To make the basic mix: simmer 1/2 c haws & 1/2 c (or a little less) hibiscus sabdriffa in 2 cups of water in a medium sized pot for around 10 minutes, add 1 cup of blackberries & simmer for another 10 mins. Strain. While still warm add 1/2 c honey & a pinch of salt & stir to dissolve the honey.

When cool stir in 1/2 tin of coconut milk or cream. We prefer Kara coconut cream.

Stir altogether & pour in to ice block moulds. Freeze.


Any extra can be set in to a jelly with gelatine.
Or the same mix can be used to make a larger dessert like below.

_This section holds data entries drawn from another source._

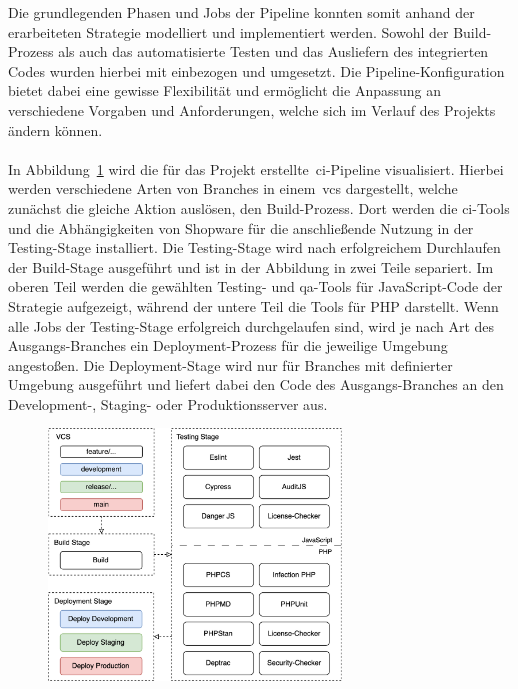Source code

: Die grundlegenden Phasen und Jobs der Pipeline konnten somit anhand der erarbeiteten Strategie modelliert und
implementiert werden.
Sowohl der Build-Prozess als auch das automatisierte Testen und das Ausliefern des integrierten Codes wurden hierbei
mit einbezogen und umgesetzt.
Die Pipeline-Konfiguration bietet dabei eine gewisse Flexibilität und ermöglicht die Anpassung an verschiedene
Vorgaben und Anforderungen, welche sich im Verlauf des Projekts ändern können.
\\\\
In Abbildung\ \ref{fig:ci-pipeline-concept} wird die für das Projekt erstellte\ \acrshort{ci}-Pipeline visualisiert.
Hierbei werden verschiedene Arten von Branches in einem\ \acrshort{vcs} dargestellt, welche zunächst die gleiche Aktion
auslösen, den Build-Prozess.
Dort werden die \acrshort{ci}-Tools und die Abhängigkeiten von Shopware für die anschließende Nutzung in der
Testing-Stage installiert.
Die Testing-Stage wird nach erfolgreichem Durchlaufen der Build-Stage ausgeführt und ist in der Abbildung in zwei
Teile separiert.
Im oberen Teil werden die gewählten Testing- und \acrshort{qa}-Tools für JavaScript-Code der Strategie aufgezeigt,
während der untere Teil die Tools für PHP darstellt.
Wenn alle Jobs der Testing-Stage erfolgreich durchgelaufen sind, wird je nach Art des Ausgangs-Branches ein
Deployment-Prozess für die jeweilige Umgebung angestoßen.
Die Deployment-Stage wird nur für Branches mit definierter Umgebung ausgeführt und liefert dabei den Code des
Ausgangs-Branches an den Development-, Staging- oder Produktionsserver aus.

\begin{figure}[H]
    \centering
    \includegraphics[width=0.69420\textwidth]{images/content/ci-pipeline-concept}
    \label{fig:ci-pipeline-concept}
\end{figure}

Simply take a 1/3 c of the liquid before you've added the coconut cream/milk & add 1 1/2 dessertspoons of gelatine. Stir. Leave to swell for a few minutes. Microwave for 12 seconds & stir to dissolve. Pour the gelatine mix in to the main liquid & stir well. Now mix in the coconut cream.

Pour in to a pretty bowl, small bowls or little jars with lids. Pop in to the fridge. 

Each time we make this fabulously simple dessert it comes out a different colour. It naturally layers itself much like Spanish cream which is fun.
The final option is to make a batch of immune boosting, gut nourishing pastilles: use the same original recipe but leave out the coconut cream & add fresh or dried elderberries.
The amount is a little less so in to a medium pot add 1 1/2 cups water & 1- 1 &1/2 cups of a mix of hawthorn berries, blackberries, elderberries & hibiscus sabdariffa. Simmer gently for 20 minutes. Strain. Add honey to taste.
 Take out a little of the 1 1/2 cups of liquid & add 3 tablespoons of gelatine. We really like Nutra Organics natural gelatine. Pop in to the microwave for 15 seconds (or use a small pot on the stove). Stir to dissolve. Pour the gelatine into the main liquid stirring well. Pour in to moulds or a small tin lined with baking paper. A syringe is a great tool to get the liquid in to small moulds. Leave to set- around 20 minutes. Press out shapes or use a biscuit cutter to make hearts etc, if you'd like to. 
Will keep in the fridge for a couple of weeks. Best left uncovered to deter moulding. One or two eaten each day from late summer into autumn make a delicious seasonal support for old & young a like.